The day Michael died we decided to put out a media release, and I rang Ray for some words. He said he needed an hour or so to think. The news had shocked him and I felt awful ringing him like that. But he got back to me soon: ‘Michael was already beyond any need of me as a literary mentor or adviser when he arrived at Melbourne Theatre Company. What we found instead was an immediate understanding based on laughter, and this is something that sustained our friendship over many years. Laughter based on mutual appreciation of so many good and true things.’
In 1988 Michael assembled a co-op of seven actors to perform a trio of his one-act plays, called These Days. We’d been given free use of the Atheneum Theatre 2, and the cast, designer and director all worked for a cut of the door. ‘It was Ray Lawler who paid the advertising bill,’ Michael writes in his memoir. ‘He also gave me the best advice about the plays. They were often reflective – the characters often stopped what they were doing to recall something. Ray said: ‘Beware the cul-de -sac of reflection.’”
Perhaps I too should heed Ray’s advice, especially since his old flat sits in a court that is effectively a cul-de-sac. Still, the day after seeing his play, I take a photo of the flat and then walk down the street to the St Kilda Botanical Gardens.
I used to walk through these gardens most days on my way to catch the tram from St Kilda to Flinders St. I was mesmerised by the elderly Russian Jewish men who played chess with giant chess pieces on a concrete chess board, like something form Alice in Wonderland. I was struck by the generosity of those carefully tendered public gardens; part thoroughfare, part pass-time and refuge. They inspired the first piece I ever published, in 1992. The day after my piece came out in The Age, I got a note from Ray in my letterbox thanking me and encouraging me to keep at it. I wasn’t having much luck as an actress, so his advice cheered me up. It was the first of many exchanges with Ray by note, letter or card. His all began: Dear Eleonora…
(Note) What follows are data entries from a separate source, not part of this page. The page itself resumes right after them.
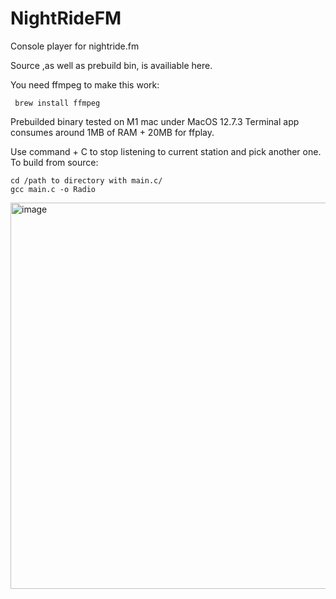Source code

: # NightRideFM
Console player for nightride.fm 

Source ,as well as prebuild bin, is availiable here.

You need ffmpeg to make this work:

     brew install ffmpeg

Prebuilded binary tested on M1 mac under MacOS 12.7.3
Terminal app consumes around 1MB of RAM + 20MB for ffplay.

Use command + C to stop listening to current station and pick another one.
To build from source:

    cd /path to directory with main.c/ 
    gcc main.c -o Radio 

<img width="618" alt="image" src="https://github.com/Dream1iner/NightRideFM/assets/31440989/3208dd12-67ee-4256-8ded-59e60499465c">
Someone said that death is easier to face when we have had a little practice. I’m now at the age when I’m getting plenty of practice. Since my mother died a year ago, I have not stopped cleaning and sorting, tidying and shedding, organising and administrating. I thought of these frenzied rounds of mine when the other night Olive in ‘the Doll’ says that ‘…tryin’ to shift heavy furniture on your own is a sign you’re crooked on the world. Wonder what spring-cleanin’ at two o’clock in the mornin’ means?’
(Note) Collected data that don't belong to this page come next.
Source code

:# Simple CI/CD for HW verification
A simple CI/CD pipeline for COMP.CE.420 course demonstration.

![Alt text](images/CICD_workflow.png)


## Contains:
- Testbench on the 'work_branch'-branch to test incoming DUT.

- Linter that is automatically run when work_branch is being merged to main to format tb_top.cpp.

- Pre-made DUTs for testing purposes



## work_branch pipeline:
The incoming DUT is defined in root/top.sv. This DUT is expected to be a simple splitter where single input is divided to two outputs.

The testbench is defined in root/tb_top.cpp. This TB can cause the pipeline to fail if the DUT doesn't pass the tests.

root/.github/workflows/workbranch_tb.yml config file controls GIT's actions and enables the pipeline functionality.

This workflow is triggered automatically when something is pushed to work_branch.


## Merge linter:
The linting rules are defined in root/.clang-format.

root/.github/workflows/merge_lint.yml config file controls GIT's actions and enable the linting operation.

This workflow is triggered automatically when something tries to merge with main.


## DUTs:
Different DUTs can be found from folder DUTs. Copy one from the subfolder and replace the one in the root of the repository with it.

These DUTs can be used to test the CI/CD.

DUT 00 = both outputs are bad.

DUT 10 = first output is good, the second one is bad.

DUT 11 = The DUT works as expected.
At an age when it can feel easier to enter and stay in the cul-de-sac, my little pilgrimage to a court and a flat in Elwood reminded me to appreciate ‘so many good and true things’. One of these is Summer of the Seventeenth Doll.
It is set entirely in a sitting room on the ground floor of a Victorian terrace house in Carlton. French windows lead out to a largely unseen side veranda, from where voices are heard. There is a light above a flight of stairs.
Watching Red Stitch’s’ production opened windows for me. I could hear Ray’s voice. I saw him with Michael, both of them caught for a moment on the stairs, arguing and laughing in the light.
March 26 2026


Elly and her mum. Image: Supplied.
*Elly Varrenti is a writer, teacher, broadcaster and theatre critic teacher. Her memoir, This is Not my Beautiful Life is published by Penguin.